You simply do not want to leave your money unguarded at the moment.

Case in point, Iran’s Foreign Minister Mohammad Javad Zarif told CBS correspondent Elizabeth Palmer that there will be a retaliatory response. Not maybe, not perhaps… will.

We don’t know when or how which means that you may have anything from hours to days to months to get your act together.

Don’t mess around.

The steps I’ve laid out today are not flashy. However, they are effective.

That’s the point.

Until next time,


4 replies on “Iran’s Quiet for Now – Here’s How to Handle What Comes Next”

  1. LH says:

    sh i bought it. but i bought the options. it goes up a few cents then stops. it doesn’t move. i bought it for i thought it will go up like crazy. i didn’t think of buying the stock. oh well. ryurx i’ll look into in. stocks. i should have bought the stock.
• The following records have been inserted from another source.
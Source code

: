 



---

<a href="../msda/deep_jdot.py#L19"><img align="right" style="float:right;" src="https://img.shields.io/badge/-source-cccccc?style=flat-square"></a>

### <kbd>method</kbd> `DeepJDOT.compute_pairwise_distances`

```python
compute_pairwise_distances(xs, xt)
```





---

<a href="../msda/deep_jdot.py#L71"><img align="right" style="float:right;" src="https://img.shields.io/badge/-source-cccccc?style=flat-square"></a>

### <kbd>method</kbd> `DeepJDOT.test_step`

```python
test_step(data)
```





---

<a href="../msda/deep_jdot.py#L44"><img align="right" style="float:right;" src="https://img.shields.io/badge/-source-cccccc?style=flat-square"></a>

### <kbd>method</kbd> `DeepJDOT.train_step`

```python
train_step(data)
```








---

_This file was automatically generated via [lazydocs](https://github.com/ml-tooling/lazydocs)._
    1. Keith Fitz-Gerald says:

      Good morning LH.

      Great to hear from you. Protecting your portfolio against unpredictable moves is challenging and more art than science. Buying options on an inverse – if I have understood your message properly – is one way to do it. The reason I did not suggest that, though, is exactly what you’ve experienced. Options force you to fight time decay in addition to pricing which means that you’re fighting two foes: an event that may not happen AND expiration. Buying an inverse fund or the ETF gets you around that problem, at least partly anyway.

      Keep at it! Investing is very much a live and learn situation and I will do my best to help you on that journey. You already have an advantage over other investors because you are thinking ahead. Now we just have to harness that!
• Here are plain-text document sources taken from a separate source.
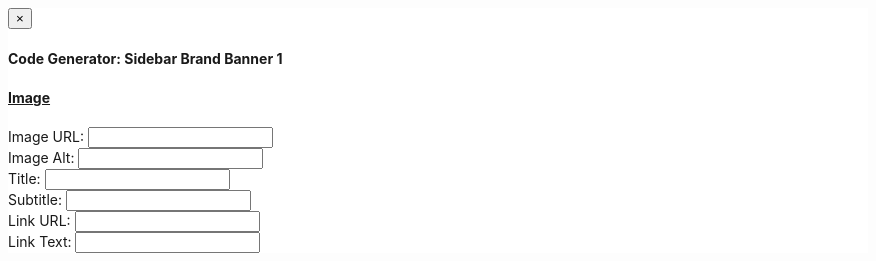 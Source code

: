   <div class="modal fade" id="chiara_sidebar_brand_banner1_modal" tabindex="-1" role="dialog" aria-labelledby="chiara_sidebar_brand_banner1_modal_label">
    <div class="modal-dialog" role="document">
      <div class="modal-content">
        <div class="modal-header">
          <button type="button" class="close" data-dismiss="modal" aria-label="Close"><span aria-hidden="true">&times;</span></button>
          <h4 class="modal-title" id="chiara_sidebar_brand_banner1_modal_label">Code Generator: Sidebar Brand Banner 1</h4>
        </div>
        <div class="modal-body">
          <form>
            <div class="panel-group" id="chiara_sidebar_brand_banner1_accordion" role="tablist" aria-multiselectable="true">
              <div class="panel panel-default">
                <div class="panel-heading" role="tab" id="chiara_sidebar_brand_banner1_item1_heading">
                  <h4 class="panel-title">
                    <a role="button" data-toggle="collapse" data-parent="#chiara_sidebar_brand_banner1_accordion" href="#chiara_sidebar_brand_banner1_item1_collapse" aria-expanded="true" aria-controls="chiara_sidebar_brand_banner1_item1_collapse">
                      Image
                    </a>
                  </h4>
                </div>
                <div id="chiara_sidebar_brand_banner1_item1_collapse" class="panel-collapse collapse in" role="tabpanel" aria-labelledby="chiara_sidebar_brand_banner1_item1_heading">
                  <div class="panel-body">
                    <div class="form-group">
                      <label for="chiara_sidebar_brand_banner1_item1_img">Image URL:</label>
                      <input ng-model="item1_img" type="text" class="form-control" id="chiara_sidebar_brand_banner1_item1_img" ng-init="item1_img='https://cdn8.bigcommerce.com/s-o0llnqp9lx/product_images/uploaded_images/banner-sidebar.jpg'">
                    </div>
                    <div class="form-group">
                      <label for="chiara_sidebar_brand_banner1_item1_alt">Image Alt:</label>
                      <input ng-model="item1_alt" type="text" class="form-control" id="chiara_sidebar_brand_banner1_item1_alt"
                      ng-init="item1_title='beauty'">
                    </div>
                    <div class="form-group">
                      <label for="chiara_sidebar_brand_banner1_item1_link">Title:</label>
                      <input ng-model="item1_title" type="text" class="form-control" id="chiara_sidebar_brand_banner1_item1_title"
                      ng-init="item1_title='beauty'">
                    </div>
                    <div class="form-group">
                      <label for="chiara_sidebar_brand_banner1_item1_link">Subtitle:</label>
                      <input ng-model="item1_subtitle" type="text" class="form-control" id="chiara_sidebar_brand_banner1_item1_subtitle"
                      ng-init="item1_subtitle='from &pound;29.99'">
                    </div>
                    <div class="form-group">
                      <label for="chiara_sidebar_brand_banner1_item1_link">Link URL:</label>
                      <input ng-model="item1_action_link" type="text" class="form-control" id="chiara_sidebar_brand_banner1_item1_link"
                      ng-init="item1_action_link='#'">
                    </div>
                    <div class="form-group">
                      <label for="chiara_sidebar_brand_banner1_item1_link">Link Text:</label>
                      <input ng-model="item1_action_text" type="text" class="form-control" id="chiara_sidebar_brand_banner1_item1_link"
                      ng-init="item1_action_text='shop now'">
                    </div>
                  </div>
      Best regards and thanks for being part of the Total Wealth Family, Keith 🙂

  2. candace evans says:

    So do you suggest keeping our Dinars or getting rid of them? I know nothing about stocks but a friend of the family years ago suggested we could make alot of money with these. So far last time a checked a while back they had lost value.. Any help would be appreciated.

    1. Keith says:

      Hello Candace and thanks for asking.
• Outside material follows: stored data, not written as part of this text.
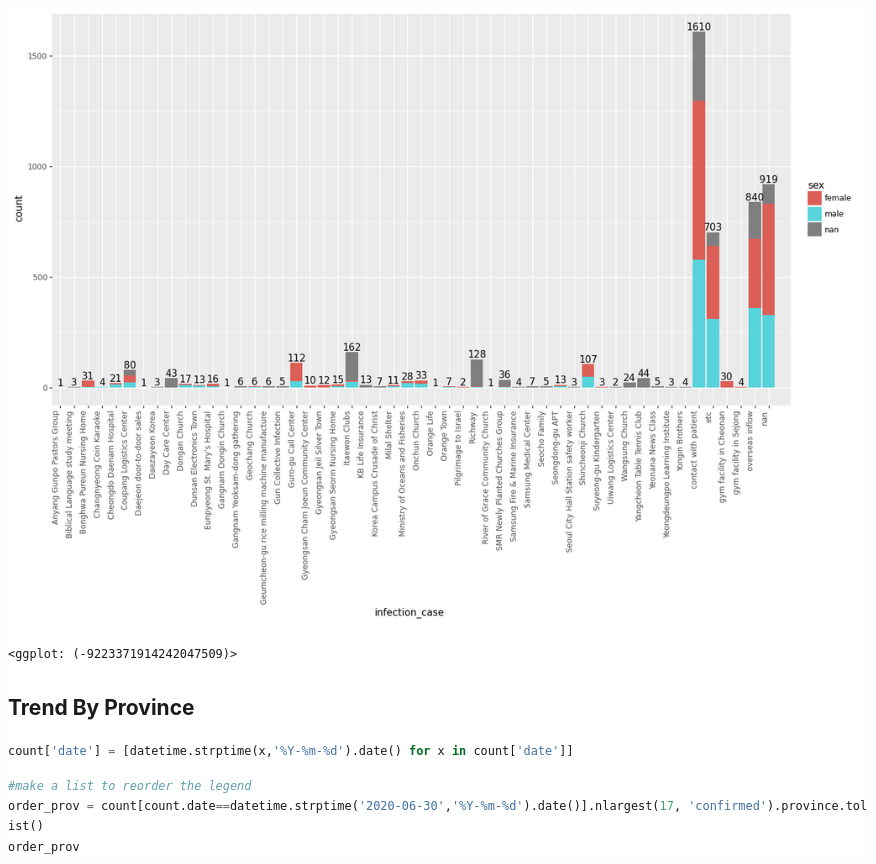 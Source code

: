 
![png](/images/COVID_files/COVID_51_0.png)





    <ggplot: (-9223371914242047509)>



## Trend By Province


```python
count['date'] = [datetime.strptime(x,'%Y-%m-%d').date() for x in count['date']]
```


```python
#make a list to reorder the legend
order_prov = count[count.date==datetime.strptime('2020-06-30','%Y-%m-%d').date()].nlargest(17, 'confirmed').province.tolist()
order_prov
```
      Unfortunately – and I wish I could tell you otherwise – the Iraqi Dinar may be one of the single biggest investing scams in years. To my way of thinking, it ranks right up there with the Zimbabwean Dollar, pot stocks, tulip bulbs and Bitcoin. Last time I checked, the value was only $0.00084 to the USD.

      The key when it comes to a choice like this is controlling risk before you buy. I suggest using 1-2% of total investing capital as a Rule of Thumb.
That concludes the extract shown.